Working title:
Engineering Society: Systems Engineering, Computer Simulation, and Interdisciplinary Research in Japan, 1950s–70s
About the project:
My dissertation project deals with the history of the computer simulation method and the formation of the systems engineering field in Japan from the late 1950s to the early 1970s. Although different engineering fields had previously developed their own methods for dealing with complex technological problems, it was not until the 1970s that an interdisciplinary approach called “systems thinking” was widely recognized and adopted by engineers and scientists. Since then, the term “system” acquired a new meaning whereby it no longer simply denoted assemblages of technological entities and objects, but also a method for studying such assemblage. Benefiting from the Japan-US scientific exchange of that time, Japanese engineers in different disciplines, including electric engineering, operations research, control engineering, cybernetics, and system dynamics, began using the method of computer simulation in the late 1950s to implement the system approach.
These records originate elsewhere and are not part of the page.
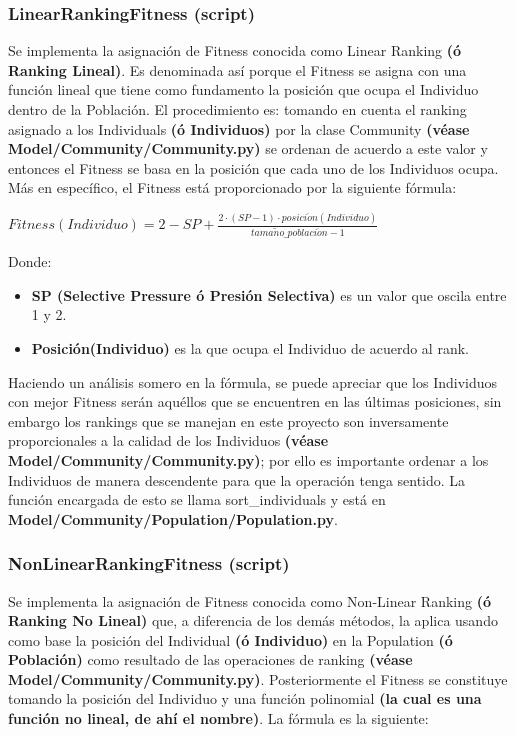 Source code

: \documentclass[class=report, crop=false]{standalone}
\begin{document}
\subsubsection{LinearRankingFitness (script)}
\label{sec:a_2_3_1}
Se implementa la asignación de Fitness conocida como 
Linear Ranking \textbf{(ó Ranking Lineal)}. Es denominada 
así porque el Fitness se asigna con una función lineal que 
tiene como fundamento la posición que ocupa el Individuo dentro 
de la Población.\break
El procedimiento es: tomando en cuenta el ranking asignado a 
los Individuals \textbf{(ó Individuos)} por la clase Community 
\textbf{(véase Model/Community/Community.py)} se ordenan de 
acuerdo a este valor y entonces el Fitness se basa en la posición 
que cada uno de los Individuos ocupa. Más en específico, el Fitness 
está proporcionado por la siguiente fórmula:

\begin{center}\(Fitness(Individuo) = 2 - SP + \frac{2 \cdot (SP - 1) \cdot posici\acute{o}n(Individuo)}{tama\tilde{n}o\_poblaci\acute{o}n - 1}\)
\end{center}

Donde:

\begin{itemize}
\item \textbf{SP (Selective Pressure ó Presión Selectiva)} es un valor que oscila entre 1 y 2.
\item \textbf{Posición(Individuo)} es la que ocupa el Individuo de acuerdo al rank.
\end{itemize}

Haciendo un análisis somero en la fórmula, se puede apreciar que los
Individuos con mejor Fitness serán aquéllos que se encuentren en las 
últimas posiciones, sin embargo los rankings que se manejan en este 
proyecto son inversamente proporcionales a la calidad de los Individuos 
\textbf{(véase Model/Community/Community.py)}; por ello es importante 
ordenar a los Individuos de manera descendente para que la operación 
tenga sentido. La función encargada de esto se llama sort\_individuals 
y está en \textbf{Model/Community/}\break\textbf{Population/Population.py}.

\subsubsection{NonLinearRankingFitness (script)}
\label{sec:a_2_3_2}
Se implementa la asignación de Fitness conocida como Non-Linear Ranking
\textbf{(ó Ranking No Lineal)} que, a diferencia de los demás métodos, 
la aplica usando como base la posición del Individual \textbf{(ó Individuo)} 
en la Population \textbf{(ó Población)} como resultado de las operaciones 
de ranking \textbf{(véase Model/Community/Community.py)}.\break
Posteriormente el Fitness se constituye tomando la posición del 
Individuo y una función polinomial \textbf{(la cual es una función no lineal, de ahí el nombre)}.
La fórmula es la siguiente:
\end{document}
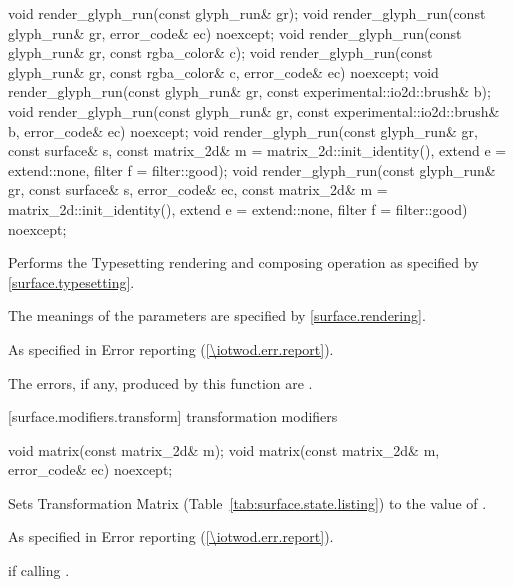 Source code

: \begin{itemdecl}
void render_glyph_run(const glyph_run& gr);
void render_glyph_run(const glyph_run& gr, error_code& ec) noexcept;
void render_glyph_run(const glyph_run& gr, const rgba_color& c);
void render_glyph_run(const glyph_run& gr, const rgba_color& c,
  error_code& ec) noexcept;
void render_glyph_run(const glyph_run& gr,
  const experimental::io2d::brush& b);
void render_glyph_run(const glyph_run& gr,
  const experimental::io2d::brush& b, error_code& ec) noexcept;
void render_glyph_run(const glyph_run& gr, const surface& s,
  const matrix_2d& m = matrix_2d::init_identity(), extend e = extend::none,
  filter f = filter::good);
void render_glyph_run(const glyph_run& gr, const surface& s, error_code& ec, 
  const matrix_2d& m = matrix_2d::init_identity(), extend e = extend::none, 
  filter f = filter::good) noexcept;
\end{itemdecl}
\begin{itemdescr}
\pnum
\effects
Performs the Typesetting rendering and composing operation as specified by \ref{surface.typesetting}.

\pnum
The meanings of the parameters are specified by \ref{surface.rendering}.

\pnum
\throws
As specified in Error reporting (\ref{\iotwod.err.report}).

\pnum
\errors
The errors, if any, produced by this function are .
\end{itemdescr}

 [surface.modifiers.transform] { transformation modifiers}

\begin{itemdecl}
void matrix(const matrix_2d& m);
void matrix(const matrix_2d& m, error_code& ec) noexcept;
\end{itemdecl}
\begin{itemdescr}
\pnum
\effects
Sets Transformation Matrix (Table~\ref{tab:surface.state.listing}) to the value of .

\pnum
\throws
As specified in Error reporting (\ref{\iotwod.err.report}).

\pnum
\errors
{} if calling .
\end{itemdescr}


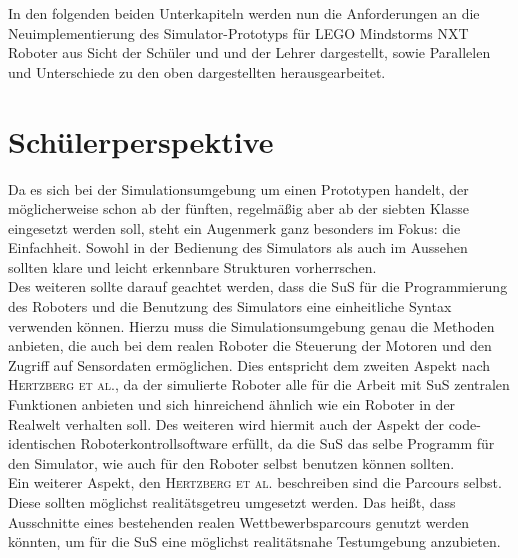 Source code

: \documentclass[paper=a4, pagesize, DIV=calc, BCOR=12.5mm, twoside=on, onecolumn=on, open = any, titlepage =on, parskip =half-, headsepline = on, footsepline = on, chapterprefix = on, appendixprefix = off, fontsize = 12pt, numbers = noenddot, abstract = on]{scrbook}
\numberwithin{equation}{chapter}
\theoremstyle{definition}
\theoremstyle{plain}
\theoremstyle{plain}
\theoremstyle{remark}
\theoremstyle{plain}
\theoremstyle{plain}
\begin{document}
In den folgenden beiden Unterkapiteln werden nun die Anforderungen an die Neuimplementierung des Simulator-Prototyps für LEGO Mindstorms NXT Roboter aus Sicht der Schüler und und der Lehrer dargestellt, sowie Parallelen und Unterschiede zu den oben dargestellten herausgearbeitet.

\par \singlespacing
\section{Schülerperspektive}
\label{sec:schüler}
\onehalfspacing
Da es sich bei der Simulationsumgebung um einen Prototypen handelt, der möglicherweise schon ab der fünften, regelmäßig aber ab der siebten Klasse eingesetzt werden soll, steht ein Augenmerk ganz besonders im Fokus: die Einfachheit. Sowohl in der Bedienung des Simulators als auch im Aussehen sollten klare und leicht erkennbare Strukturen vorherrschen.\\

Des weiteren sollte darauf geachtet werden, dass die SuS für die Programmierung des Roboters und die Benutzung des Simulators eine einheitliche Syntax verwenden können. Hierzu muss die Simulationsumgebung genau die Methoden anbieten, die auch bei dem realen Roboter die Steuerung der Motoren und den Zugriff auf Sensordaten ermöglichen. Dies entspricht dem zweiten Aspekt nach \textsc{Hertzberg et al.}, da der simulierte Roboter alle für die Arbeit mit SuS zentralen Funktionen anbieten und sich hinreichend ähnlich wie ein Roboter in der Realwelt verhalten soll. Des weiteren wird hiermit auch der Aspekt der code-identischen Roboterkontrollsoftware erfüllt, da die SuS das selbe Programm für den Simulator, wie auch für den Roboter selbst benutzen können sollten.\\

Ein weiterer Aspekt, den \textsc{Hertzberg et al.} beschreiben sind die Parcours selbst. Diese sollten möglichst realitätsgetreu umgesetzt werden. Das heißt, dass Ausschnitte eines bestehenden realen Wettbewerbsparcours genutzt werden könnten, um für die SuS eine möglichst realitätsnahe Testumgebung anzubieten.\\
\par \singlespacing
\end{document}
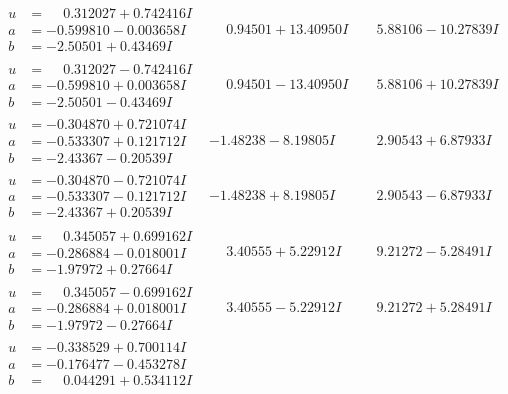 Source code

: \documentclass[1p]{elsarticle_modified}
\theoremstyle{definition}
\begin{document}
$$\begin{array}{c|c|c}
\begin{aligned}
u &= \phantom{-}0.312027 + 0.742416 I \\
a &= -0.599810 - 0.003658 I \\
b &= -2.50501 + 0.43469 I\end{aligned}
 & \phantom{-}0.94501 + 13.40950 I & \phantom{-}5.88106 - 10.27839 I \\ \hline\begin{aligned}
u &= \phantom{-}0.312027 - 0.742416 I \\
a &= -0.599810 + 0.003658 I \\
b &= -2.50501 - 0.43469 I\end{aligned}
 & \phantom{-}0.94501 - 13.40950 I & \phantom{-}5.88106 + 10.27839 I \\ \hline\begin{aligned}
u &= -0.304870 + 0.721074 I \\
a &= -0.533307 + 0.121712 I \\
b &= -2.43367 - 0.20539 I\end{aligned}
 & -1.48238 - 8.19805 I & \phantom{-}2.90543 + 6.87933 I \\ \hline\begin{aligned}
u &= -0.304870 - 0.721074 I \\
a &= -0.533307 - 0.121712 I \\
b &= -2.43367 + 0.20539 I\end{aligned}
 & -1.48238 + 8.19805 I & \phantom{-}2.90543 - 6.87933 I \\ \hline\begin{aligned}
u &= \phantom{-}0.345057 + 0.699162 I \\
a &= -0.286884 - 0.018001 I \\
b &= -1.97972 + 0.27664 I\end{aligned}
 & \phantom{-}3.40555 + 5.22912 I & \phantom{-}9.21272 - 5.28491 I \\ \hline\begin{aligned}
u &= \phantom{-}0.345057 - 0.699162 I \\
a &= -0.286884 + 0.018001 I \\
b &= -1.97972 - 0.27664 I\end{aligned}
 & \phantom{-}3.40555 - 5.22912 I & \phantom{-}9.21272 + 5.28491 I \\ \hline\begin{aligned}
u &= -0.338529 + 0.700114 I \\
a &= -0.176477 - 0.453278 I \\
b &= \phantom{-}0.044291 + 0.534112 I\end{aligned}

\end{array}$$
\end{document}
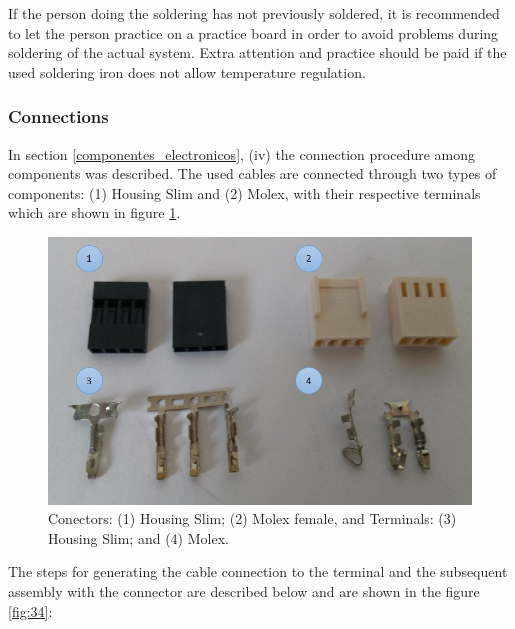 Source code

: \documentclass[12pt,letterpaper]{article}
\numberwithin{figure}{section}
\numberwithin{equation}{section}
\numberwithin{table}{section}
\begin{document}
If the person doing the soldering has not previously soldered, it is recommended to let the person practice on a practice board in order to avoid problems during soldering of the actual system. Extra attention and practice should be paid if the used soldering iron does not allow temperature regulation.

\subsubsection{Connections}

In section \ref{componentes_electronicos}, (iv) the connection procedure among components was described. The used cables are connected through two types of components: (1) Housing Slim and (2) Molex, with their respective terminals which are shown in figure \ref{fig:33}.

\begin{figure}[H]
    \centering
    \includegraphics[scale=0.45]{Figuras/figure_33.jpg}
    \caption{Conectors: (1) Housing Slim; (2) Molex female, and Terminals: (3) Housing Slim; and (4) Molex.}
    \label{fig:33}
\end{figure}


The steps for generating the cable connection to the terminal and the subsequent assembly with the connector are described below and are shown in the figure \ref{fig:34}:
\end{document}
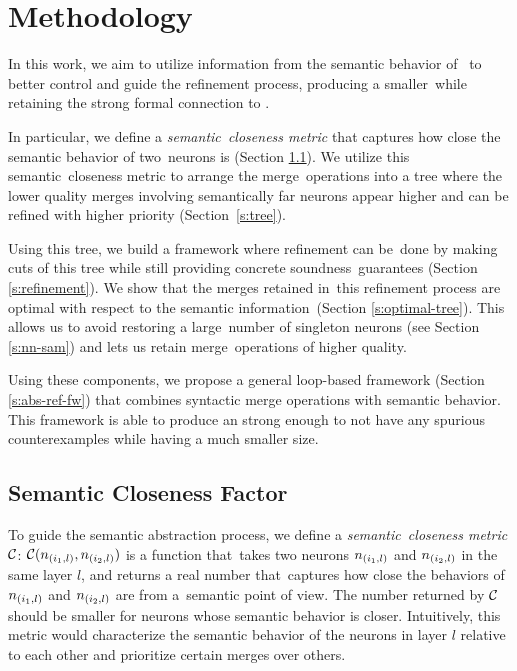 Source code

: \section{Methodology}

In this work, we aim to utilize information from the semantic behavior of \cnc to better control and guide the refinement process, producing a smaller \abs while retaining the strong formal connection to \cnc.




In particular, we define a \textit{semantic closeness metric} that captures how close the semantic behavior of two neurons is (Section \ref{s:semantic-closeness}). We utilize this semantic closeness metric to arrange the merge operations into a tree where the lower quality merges involving semantically far
neurons appear higher and can be refined with higher priority (Section \ref{s:tree}).




Using this tree, we build a framework where refinement can be done by making cuts of this tree while still providing concrete soundness guarantees (Section \ref{s:refinement}). We show that the merges retained in this refinement process are optimal with respect to the semantic information (Section \ref{s:optimal-tree}). This allows us to avoid restoring a large number of singleton neurons (see Section \ref{s:nn-sam}) and lets us retain merge operations of higher quality.




Using these components, we propose a general \cegar loop-based framework (Section \ref{s:abs-ref-fw}) that combines syntactic merge operations with semantic behavior. This framework is able to produce an \abs strong enough to not have any spurious counterexamples while having a much smaller size.




\subsection{Semantic Closeness Factor}
\label{s:semantic-closeness}




To guide the semantic abstraction process, we define a \emph{semantic closeness metric} $\mathcal{C}$: $\mathcal{C}(n_{(i_1,l)}, n_{(i_2,l)})$ is a function that takes two neurons $n_{(i_1,l)}$ and $n_{(i_2,l)}$ in
the same layer $l$, and returns a real number that captures how close the behaviors of $n_{(i_1,l)}$ and $n_{(i_2,l)}$ are from a semantic point of view. The number returned by $\mathcal{C}$ should be smaller for
neurons whose semantic behavior is closer. Intuitively, this metric would characterize the semantic behavior of the neurons in layer $l$ relative to each other and prioritize certain merges over others.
Like their US colleagues, some of the engineers pushed for the establishment of a new field called “systems engineering (shisutemu kōgaku)” in Japan and adopted computer simulation as one of the field’s major methods. Focusing on these phenomena, my dissertation project aims to explain why and how Japanese engineers, such as Kodama Yōichi, Kaya Yōichi, and Katagata Zenji, applied and adapted the methods of systems engineering, especially computer simulation, to solve technological and social problems of high complexity and to reveal the dynamics of technological activities in 1970s Japan and engineers’ role in these activities.